“And that’s how summer passed, oh your great divide and range of green green grass.”

There is a place in New Zealand called “Longbush.” It makes me giggle like a small child being tickled by an unrelenting adult. And after living here for nearly a month I can just about say it whilst maintaining my composure, but deep down I still find it hilarious.

We were to be staying in the beautiful Wairapa valley doing another Workaway project helping to look after Highland Cattle and general farming duties. During this time we would also go about the tasks required to finally say goodbye to New Zealand. We needed to sell our beloved Campervan, research and plan our next destination and generally get ourselves organised again. We also wanted to be working with animals.

The farm is a beautiful place. It’s really a hobby farm so not particularly large in size but there is still plenty to do on it. There are several herds of cattle, a few sheep, a massive vegetable patch, fruit trees and plenty of clear up work and projects to keep us occupied. In fact some days we have been utterly exhausted!

As always we have fallen in love with some of the characters on the farm. The cattle are wonderful! Sometimes, particularly when they are hungry or excitable, they can be a touch intimidating but generally they are friendly and they love a good brush! That’s right, we have actually been brushing Highland Cattle!


“Albie” is the main man, the breeding bull of the biggest herd and full of gentle curiosity. As long as he gets his food first he is happy and the more you brush his beautiful pale cream coat the happier he is. The other bull on the farm named “Brad” is without any girlfriends at the moment and often likes to remind us of this fact. He seems to enjoy the attention of human females and therefore can be quite calm but always just that little bit more unpredictable.

My favourite by far is an elusive little white heifer who is still unsure of people and nervous of being touched or brushed. She’s become my little project and hearing that her mother was a bit of a psycho I would like to see if I can get her calm and confident before I leave. We’ve been making progressive steps and I’d forgotten just how much I love the challenges of training and getting inside the head of an an animal.


There’s also “The Wild Bunch” whom, as the name suggests, aren’t exactly tame but have calmed down a lot since our arrival.

The projects within the farm have been incredibly varied. I can be waist deep in a hole i’ve dug one minute then helping to make preserves the next so we’ve certainly never been bored. And we really did miss having a base; a home away from home.

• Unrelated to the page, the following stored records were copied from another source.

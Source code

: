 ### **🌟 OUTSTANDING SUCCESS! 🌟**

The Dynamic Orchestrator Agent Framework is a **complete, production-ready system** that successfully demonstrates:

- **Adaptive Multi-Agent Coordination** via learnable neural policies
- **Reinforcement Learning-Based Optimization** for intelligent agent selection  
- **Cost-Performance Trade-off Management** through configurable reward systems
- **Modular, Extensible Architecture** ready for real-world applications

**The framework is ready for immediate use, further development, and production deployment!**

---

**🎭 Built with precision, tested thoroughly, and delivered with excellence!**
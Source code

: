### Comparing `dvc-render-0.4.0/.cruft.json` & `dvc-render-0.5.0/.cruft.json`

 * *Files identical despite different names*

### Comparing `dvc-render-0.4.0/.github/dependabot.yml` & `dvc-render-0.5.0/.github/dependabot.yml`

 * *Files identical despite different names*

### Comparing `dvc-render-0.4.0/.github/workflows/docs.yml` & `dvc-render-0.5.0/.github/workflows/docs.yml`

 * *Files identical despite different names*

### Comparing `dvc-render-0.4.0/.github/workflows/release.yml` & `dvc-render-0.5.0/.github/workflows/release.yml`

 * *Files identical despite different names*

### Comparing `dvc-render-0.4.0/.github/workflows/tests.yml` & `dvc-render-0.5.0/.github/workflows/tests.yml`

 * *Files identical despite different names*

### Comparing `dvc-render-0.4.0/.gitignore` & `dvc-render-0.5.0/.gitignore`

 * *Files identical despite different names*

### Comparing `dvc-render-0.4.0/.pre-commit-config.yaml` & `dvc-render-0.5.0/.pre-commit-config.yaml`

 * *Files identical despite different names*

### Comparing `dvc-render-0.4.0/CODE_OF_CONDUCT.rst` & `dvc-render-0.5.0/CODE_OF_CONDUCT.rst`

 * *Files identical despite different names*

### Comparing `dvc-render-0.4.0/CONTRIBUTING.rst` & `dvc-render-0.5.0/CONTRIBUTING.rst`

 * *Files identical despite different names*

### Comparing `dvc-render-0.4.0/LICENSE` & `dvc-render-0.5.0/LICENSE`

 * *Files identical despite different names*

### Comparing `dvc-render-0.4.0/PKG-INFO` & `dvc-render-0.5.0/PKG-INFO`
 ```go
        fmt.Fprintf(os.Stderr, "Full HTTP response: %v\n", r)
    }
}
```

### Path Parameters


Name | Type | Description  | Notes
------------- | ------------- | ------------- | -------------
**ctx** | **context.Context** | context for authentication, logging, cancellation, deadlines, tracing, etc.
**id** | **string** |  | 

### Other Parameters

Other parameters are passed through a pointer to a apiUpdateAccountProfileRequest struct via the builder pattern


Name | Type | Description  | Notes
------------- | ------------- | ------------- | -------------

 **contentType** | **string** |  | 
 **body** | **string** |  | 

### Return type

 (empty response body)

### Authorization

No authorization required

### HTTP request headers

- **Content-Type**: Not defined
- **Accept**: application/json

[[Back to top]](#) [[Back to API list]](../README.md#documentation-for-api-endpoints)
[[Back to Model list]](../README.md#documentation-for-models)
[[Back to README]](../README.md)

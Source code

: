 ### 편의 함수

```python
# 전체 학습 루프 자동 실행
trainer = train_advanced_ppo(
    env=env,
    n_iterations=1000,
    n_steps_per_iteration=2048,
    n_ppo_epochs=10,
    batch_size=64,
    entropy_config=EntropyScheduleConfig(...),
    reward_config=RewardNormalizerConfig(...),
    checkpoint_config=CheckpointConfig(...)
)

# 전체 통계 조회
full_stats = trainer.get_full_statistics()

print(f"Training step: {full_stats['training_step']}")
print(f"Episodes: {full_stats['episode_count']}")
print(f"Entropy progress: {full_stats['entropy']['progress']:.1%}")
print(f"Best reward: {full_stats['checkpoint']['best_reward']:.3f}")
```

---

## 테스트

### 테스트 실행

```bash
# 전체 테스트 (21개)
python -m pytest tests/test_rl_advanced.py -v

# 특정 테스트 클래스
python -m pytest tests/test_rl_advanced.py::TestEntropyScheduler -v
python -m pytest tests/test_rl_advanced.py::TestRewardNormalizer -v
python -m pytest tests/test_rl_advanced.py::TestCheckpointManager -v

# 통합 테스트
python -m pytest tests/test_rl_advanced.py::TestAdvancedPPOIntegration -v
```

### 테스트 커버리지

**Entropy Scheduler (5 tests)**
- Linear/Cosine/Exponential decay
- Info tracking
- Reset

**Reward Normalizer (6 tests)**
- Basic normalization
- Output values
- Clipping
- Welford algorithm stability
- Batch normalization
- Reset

Sharing the family life with us was another Workawayer. An American with a zealous enthusiasm and a penchant for all things zucchini. It made me laugh that we spoke the same language, experienced similar lives from across the pond and yet there were still language and experience barriers between us. We once had a full blown conversation about the differences between “bugger” and “bogie” within English and American. She’s also taught us all about SUCKER HOLES! (For anyone interested these are holes in cloud formations that let through some sunshine and give you hope that a sunny day may be about to appear on the horizon).

It’s been fantastic to settle down into a rhythm again although convincing ourselves to get organised whilst being introduced to the farm was difficult. With every new Workaway stay there’s a new system to learn, a new kitchen to find your way around, a new set of house rules, a new bunch of names and plenty of new food. This being good quality country kitchen food mainly picked from the vegetable patch just outside 10 minutes before we’re due to eat it makes it outstanding and Peter and I have both put on weight. The farmers market with visiting with the most incredibly delicious fudge and cheese didn’t help matters either.

Working on the farm has also given me a chance to sit back and appreciate New Zealand one last time before we leave it. We sat through the tail end of Cyclone Cook and felt the judder of yet another earthquake but we’ve also been able to stride out in the dew filled grass every morning with the early mist rolling over the hill tops and the sun burning through to reveal blue skies and glorious autumn sunshine. It may not be quite home or England or even Yorkshire but New Zealand really is a green and pleasant land.